Given the increasing cost of litigation and many people’s difficulty in accessing the courts and our justice system, I believe there is a place for alternate means of funding, including crowdfunding, as long as the rules are clear.

It is right, therefore, for the Law Council to look at the ethics of crowdfunded litigation, to protect not only the public, but lawyers and litigants.

In the rush to help others, we cannot underestimate the problems that can arise if the rules are unclear. The devil is, most assuredly, in the detail. We need to tread this area with caution. Pitfalls could include a donor misled, a litigant underestimating the complexity of litigation, or a lawyer involving themselves with the best of intentions only to fall short of their duty to the court or our high ethical standards.

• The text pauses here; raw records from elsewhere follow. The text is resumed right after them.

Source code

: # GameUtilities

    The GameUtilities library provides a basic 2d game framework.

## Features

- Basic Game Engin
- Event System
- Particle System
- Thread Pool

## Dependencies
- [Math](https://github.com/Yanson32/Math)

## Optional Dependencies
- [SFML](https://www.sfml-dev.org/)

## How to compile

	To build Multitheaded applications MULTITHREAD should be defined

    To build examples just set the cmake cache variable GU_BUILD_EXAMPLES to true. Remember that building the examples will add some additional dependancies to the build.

These challenges are not beyond us. Potential conflicts of interest already exist in cases supported by litigation funders, and in other forms of financially supported litigation. The courts must play a role, as they actively do when third party funders are involved, to ensure parties are litigating properly. Sources of funds from third parties supporting litigation, for instance, may need to be declared to the court.

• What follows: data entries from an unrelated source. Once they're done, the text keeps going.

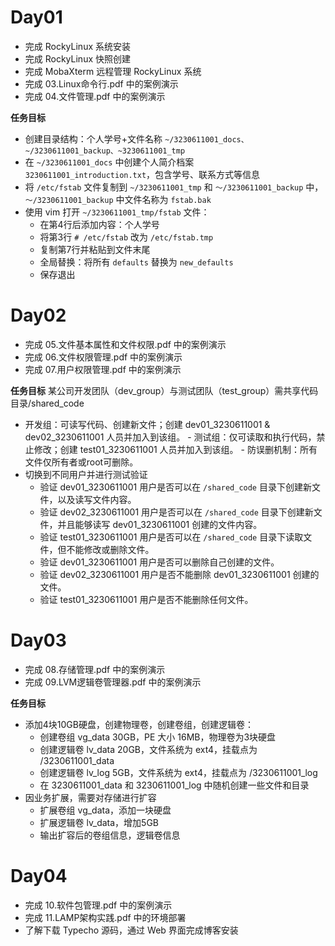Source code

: # Day01

- 完成 RockyLinux 系统安装
- 完成 RockyLinux 快照创建
- 完成 MobaXterm 远程管理 RockyLinux 系统
- 完成 03.Linux命令行.pdf 中的案例演示
- 完成 04.文件管理.pdf 中的案例演示

**任务目标**
- 创建目录结构：个人学号+文件名称 `~/3230611001_docs、~/3230611001_backup、~3230611001_tmp`
- 在 `~/3230611001_docs` 中创建个人简介档案 `3230611001_introduction.txt`，包含学号、联系方式等信息
- 将 `/etc/fstab` 文件复制到 `~/3230611001_tmp` 和 `～/3230611001_backup` 中，`～/3230611001_backup` 中文件名称为 `fstab.bak`
- 使用 vim 打开 `~/3230611001_tmp/fstab` 文件：
  - 在第4行后添加内容：个人学号
  - 将第3行 `# /etc/fstab` 改为 `/etc/fstab.tmp`
  - 复制第7行并粘贴到文件末尾
  - 全局替换：将所有 `defaults` 替换为 `new_defaults`
  - 保存退出

# Day02

- 完成 05.文件基本属性和文件权限.pdf 中的案例演示
- 完成 06.文件权限管理.pdf 中的案例演示
- 完成 07.用户权限管理.pdf 中的案例演示

**任务目标**
某公司开发团队（dev_group）与测试团队（test_group）需共享代码目录/shared_code
- ​开发组​​：可读写代码、创建新文件；创建 dev01_3230611001 & dev02_3230611001 人员并加入到该组。
​​- 测试组​​：仅可读取和执行代码，禁止修改；创建 test01_3230611001 人员并加入到该组。
​​- 防误删机制​​：所有文件仅所有者或root可删除。
- 切换到不同用户并进行测试验证
  - 验证 dev01_3230611001 用户是否可以在 `/shared_code` 目录下创建新文件，以及读写文件内容。
  - 验证 dev02_3230611001 用户是否可以在 `/shared_code` 目录下创建新文件，并且能够读写 dev01_3230611001 创建的文件内容。
  - 验证 test01_3230611001 用户是否可以在 `/shared_code` 目录下读取文件，但不能修改或删除文件。
  - 验证 dev01_3230611001 用户是否可以删除自己创建的文件。
  - 验证 dev02_3230611001 用户是否不能删除 dev01_3230611001 创建的文件。
  - 验证 test01_3230611001 用户是否不能删除任何文件。


# Day03

- 完成 08.存储管理.pdf 中的案例演示
- 完成 09.LVM逻辑卷管理器.pdf 中的案例演示

**任务目标**
- 添加4块10GB硬盘，创建物理卷，创建卷组，创建逻辑卷：
  - 创建卷组 vg_data 30GB，PE 大小 16MB，物理卷为3块硬盘
  - 创建逻辑卷 lv_data 20GB，文件系统为 ext4，挂载点为 /3230611001_data
  - 创建逻辑卷 lv_log 5GB，文件系统为 ext4，挂载点为 /3230611001_log
  - 在 3230611001_data 和 3230611001_log 中随机创建一些文件和目录
- 因业务扩展，需要对存储进行扩容
  - 扩展卷组 vg_data，添加一块硬盘
  - 扩展逻辑卷 lv_data，增加5GB
  - 输出扩容后的卷组信息，逻辑卷信息
  

# Day04

- 完成 10.软件包管理.pdf 中的案例演示
- 完成 11.LAMP架构实践.pdf 中的环境部署
- 了解下载 Typecho 源码，通过 Web 界面完成博客安装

As the popularity and regularity of crowdfunding increases, the law must keep up: it would be fundamentally unfair if governments, corporations and corporate litigation funders are permitted to support litigation, but a bunch of “little guys” are not.

This is why I support the notion of crowdfunding, but donors, litigants and lawyers need to know exactly what they’re getting themselves into and why.

We should await with interest the recommendations of the Law Council of Australia in this area.

Morry Bailes is managing partner of Tindall Gask Bentley Lawyers and immediate past president of the Law Council of Australia.